What you need to do: Hunt through the entries for the word "hzhaoc" and copy each line in which it appears.

The records:
────────────────

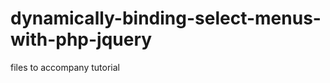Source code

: dynamically-binding-select-menus-with-php-jquery
================================================

files to accompany tutorial

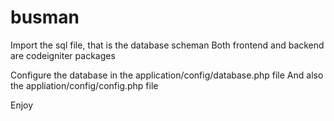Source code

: # busman

Import the sql file, that is the database scheman 
Both frontend and backend are codeigniter packages 

Configure the database in the application/config/database.php file 
And also the appliation/config/config.php file 

Enjoy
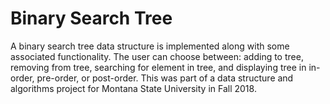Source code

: # Binary Search Tree
A binary search tree data structure is implemented along with some associated functionality. The user can choose between: adding to tree, removing from tree, searching for element in tree, and displaying tree in in-order, pre-order, or post-order. This was part of a data structure and algorithms project for Montana State University in Fall 2018.
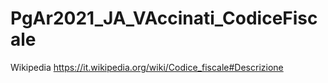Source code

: # PgAr2021_JA_VAccinati_CodiceFiscale

Wikipedia https://it.wikipedia.org/wiki/Codice_fiscale#Descrizione
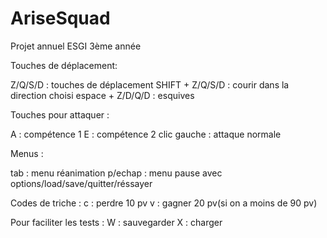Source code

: # AriseSquad
Projet annuel ESGI 3ème année

Touches de déplacement:

Z/Q/S/D : touches de déplacement
SHIFT + Z/Q/S/D : courir dans la direction choisi
espace + Z/D/Q/D : esquives


Touches pour attaquer :

A : compétence 1
E : compétence 2
clic gauche : attaque normale


Menus :

tab : menu réanimation
p/echap : menu pause avec options/load/save/quitter/réssayer

Codes de triche :
c : perdre 10 pv
v : gagner 20 pv(si on a moins de 90 pv)


Pour faciliter les tests :
W : sauvegarder
X : charger
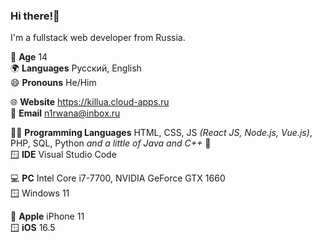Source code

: ### Hi there!👋

I'm a fullstack web developer from Russia.

🔞 **Age** 14 <br/>
🌍 **Languages** Русский, English <br/>
😄 **Pronouns** He/Him <br/>

🌐 **Website** https://killua.cloud-apps.ru <br/>
📨 **Email** n1rwana@inbox.ru

🧑‍💻 **Programming Languages** HTML, CSS, JS _(React JS, Node.js, Vue.js)_, PHP, SQL, Python _and a little of Java and C++_ 🙂 <br/>
🪟 **IDE** Visual Studio Code

💻 **PC** Intel Core i7-7700, NVIDIA GeForce GTX 1660 <br/>
🪟 Windows 11

📱 **Apple** iPhone 11<br/>
🪟 **iOS** 16.5
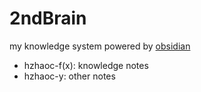 # 2ndBrain
 my knowledge system powered by [obsidian](https://obsidian.md/)

- hzhaoc-f(x): knowledge notes
- hzhaoc-y: other notes
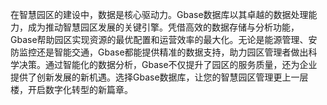 在智慧园区的建设中，数据是核心驱动力。Gbase数据库以其卓越的数据处理能力，成为推动智慧园区发展的关键引擎。凭借高效的数据存储与分析功能，Gbase帮助园区实现资源的最优配置和运营效率的最大化。无论是能源管理、安防监控还是智能交通，Gbase都能提供精准的数据支持，助力园区管理者做出科学决策。通过智能化的数据分析，Gbase不仅提升了园区的服务质量，还为企业提供了创新发展的新机遇。选择Gbase数据库，让您的智慧园区管理更上一层楼，开启数字化转型的新篇章。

────────────────

Your solution:
- hzhaoc-f(x): knowledge notes
- hzhaoc-y: other notes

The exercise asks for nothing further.